İşaret dili şehirlere göre farklılık gösteriyor. Sıkça kullanılan gün isimleri, kent adlarının da aralarında bulunduğu bazı kelimeler illere göre farklı ifade ediliyor.
İşitme engelli bir ailenin çocuğu olarak dünyaya gelen İşaret Dili Tercümanı ve Eğitmeni Güven Kosova, Yaşar Üniversitesi Çeviri Topluluğu (YÜÇEV) tarafından düzenlenen “İşaret Dili Tercümanlığı” konulu konferansa konuk oldu. Yaşamı boyunca yaşadığı türlü zorluklardan yola çıkarak kendisini işaret dili eğitimine adayan Güven Kosova, Türkiye’de yaşayan binlerce işitme engellinin beklentilerini yeterince duyuramadığını söyledi. Anadolu Sağırlar Federasyonu’nun İzmir Şube Başkanlığı’nı üstlenen Kosova, “Annesi, babası, teyzesi, eniştesi ve dayıları işitme engelli olan bir ailenin çocuğu olarak dünyaya geldim. Kendi kendime, etraftaki insanların konuşmalarını dinleyerek konuşmayı öğrendim. Ülkemizde işitme engelli bir birey olmanın yanı sıra işitme engelli bir ailenin çocuğu olmak da gerçekten çok zor. Benim yaşadığım zorlukları başkalarının da yaşamasın istedim. Bu yüzden 25 yıldır insanlara işaret dili eğitimi veriyorum. Ancak pek çok kişi bu konuda yetirince azim gösteremiyor. İşitme engelli bir ailede dünyaya gelen çocukların pek çoğu ise psikolojik olarak yıpranabiliyorlar” dedi.
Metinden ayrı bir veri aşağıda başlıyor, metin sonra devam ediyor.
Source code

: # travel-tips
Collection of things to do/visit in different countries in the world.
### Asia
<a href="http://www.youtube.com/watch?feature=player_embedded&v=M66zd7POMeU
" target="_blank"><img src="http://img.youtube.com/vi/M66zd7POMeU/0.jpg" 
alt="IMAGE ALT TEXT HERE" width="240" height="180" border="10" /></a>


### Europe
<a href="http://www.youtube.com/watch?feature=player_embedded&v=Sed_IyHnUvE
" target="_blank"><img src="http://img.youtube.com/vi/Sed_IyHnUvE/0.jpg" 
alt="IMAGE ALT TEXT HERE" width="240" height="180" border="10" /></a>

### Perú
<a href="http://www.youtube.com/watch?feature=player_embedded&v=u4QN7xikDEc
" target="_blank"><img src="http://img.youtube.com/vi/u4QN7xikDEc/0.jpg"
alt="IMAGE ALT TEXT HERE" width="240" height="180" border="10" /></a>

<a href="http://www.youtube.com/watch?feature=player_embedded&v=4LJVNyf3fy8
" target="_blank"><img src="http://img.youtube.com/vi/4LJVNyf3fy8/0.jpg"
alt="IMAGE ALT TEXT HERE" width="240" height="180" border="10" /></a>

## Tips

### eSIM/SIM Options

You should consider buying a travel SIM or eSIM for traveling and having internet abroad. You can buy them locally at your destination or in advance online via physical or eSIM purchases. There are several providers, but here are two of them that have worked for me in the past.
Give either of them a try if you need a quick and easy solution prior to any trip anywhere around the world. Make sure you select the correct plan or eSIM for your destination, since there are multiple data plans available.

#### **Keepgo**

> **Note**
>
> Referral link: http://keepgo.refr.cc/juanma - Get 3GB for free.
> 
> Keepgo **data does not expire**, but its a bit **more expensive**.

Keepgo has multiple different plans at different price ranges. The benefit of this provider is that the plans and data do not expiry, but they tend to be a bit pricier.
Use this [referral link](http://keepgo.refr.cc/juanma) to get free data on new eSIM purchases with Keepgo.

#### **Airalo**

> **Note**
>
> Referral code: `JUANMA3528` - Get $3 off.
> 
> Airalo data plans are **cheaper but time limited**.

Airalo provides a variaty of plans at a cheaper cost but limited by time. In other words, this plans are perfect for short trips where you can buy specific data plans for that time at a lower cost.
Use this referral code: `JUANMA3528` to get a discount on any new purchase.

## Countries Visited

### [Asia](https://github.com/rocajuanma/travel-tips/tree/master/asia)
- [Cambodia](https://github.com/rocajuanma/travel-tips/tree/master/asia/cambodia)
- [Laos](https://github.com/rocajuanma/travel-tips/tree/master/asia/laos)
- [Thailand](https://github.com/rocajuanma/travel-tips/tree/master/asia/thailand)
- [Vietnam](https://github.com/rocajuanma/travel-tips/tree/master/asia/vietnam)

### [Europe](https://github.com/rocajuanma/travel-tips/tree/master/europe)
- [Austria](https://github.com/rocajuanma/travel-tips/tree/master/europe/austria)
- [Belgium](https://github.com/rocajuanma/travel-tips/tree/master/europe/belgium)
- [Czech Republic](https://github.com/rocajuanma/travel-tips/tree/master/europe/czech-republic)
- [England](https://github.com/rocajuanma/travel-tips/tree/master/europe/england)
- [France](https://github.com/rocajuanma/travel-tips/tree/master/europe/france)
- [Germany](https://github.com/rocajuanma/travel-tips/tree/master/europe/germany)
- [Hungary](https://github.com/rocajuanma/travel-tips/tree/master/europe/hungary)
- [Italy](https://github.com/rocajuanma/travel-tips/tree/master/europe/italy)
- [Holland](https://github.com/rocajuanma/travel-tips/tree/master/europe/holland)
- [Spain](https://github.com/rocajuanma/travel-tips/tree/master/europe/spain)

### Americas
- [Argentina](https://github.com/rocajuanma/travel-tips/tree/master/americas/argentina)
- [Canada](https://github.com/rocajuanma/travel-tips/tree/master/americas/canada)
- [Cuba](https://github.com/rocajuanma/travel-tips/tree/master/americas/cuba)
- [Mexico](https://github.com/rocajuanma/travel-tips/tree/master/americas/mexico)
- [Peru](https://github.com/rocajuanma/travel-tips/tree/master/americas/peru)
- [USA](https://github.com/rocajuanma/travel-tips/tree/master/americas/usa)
İSTANBUL BAŞKA İZMİR BAŞKA KONUŞUYOR
Yaşar Üniversitesi Mütercim Tercümanlık Bölümü öğrencileri ile gerçekleştirilen konferansta işaret dilinin ancak profesyonel eğitimlerin ardından öğrenilebileceğini belirten Kosova, öğrencilere ‘siz de bu dili öğrenin’ tavsiyesinde bulundu. Türkiye’de işaret dilinde şehirlere göre değişen farklılıklara da değinen Kosova, “Haftanın günleri, şehir isimleri veya kızmak, istemek gibi bazı eylemlerin işaret dilinde kullanımı illere göre farklılık gösterebiliyor. Ancak resmi kurslarda öğrencilere İstanbul işaret dili öğretiliyor.” bilgisini verdi.
ONLARI ARTIK DUYUN
Konferansa katılan Türk Dili ve Edebiyatı Öğretmeni Fatih Tığlı ise Türkiye’de yaşayan pek çok işitme engelli vatandaşın toplumdan soyutlanmış olarak yaşamlarını sürdürdüğünü söyledi. İşitme engelli öğrencilerin eğitimi konusunda çalışmalar gerçekleştiren Tığlı, yaşanılan şu sorunlara değindi:
“Türkiye genelinde 100 bine yakın işitme engelli öğrenci olduğu biliniyor. Ancak bunların yüzde 5’i üniversite eğitimi alabiliyor. Çünkü üniversiteye kadar gelebilmeleri için gerekli altyapı oluşturulamıyor. Yine Türkiye’deki işitme engelli 100 kişiden ancak 3’ü istihdam edilebiliyor. İşitme engelli öğrenciler için hizmet veren okullarda işitme dilini bilen öğretmen sayısı ise yok denecek kadar az. Bu insanlar artık seslerini duyurmak istiyorlar. Onlara ulaşmamız için işaret dili eğitimleri toplumun tüm kesimlerine yaygınlaştırılmalı. Kamu binalarından, yükseköğrenim kurumlarına kadar pek çok alanda işitme dilini bilen en bir personel istihdam edilmeli.”
BİNLERCE VATANDAŞIMIZ DUYMUYOR
Türkiye’de işitme cihazı kullansa da duyma sorunu yaşayan veya hiç duymayanların oranı nüfusun yüzde 2,2 civarında. Yani ülkemizde 1,5 milyondan fazla kişi ya sağlıklı duyamıyor ya da hiç duyamıyor.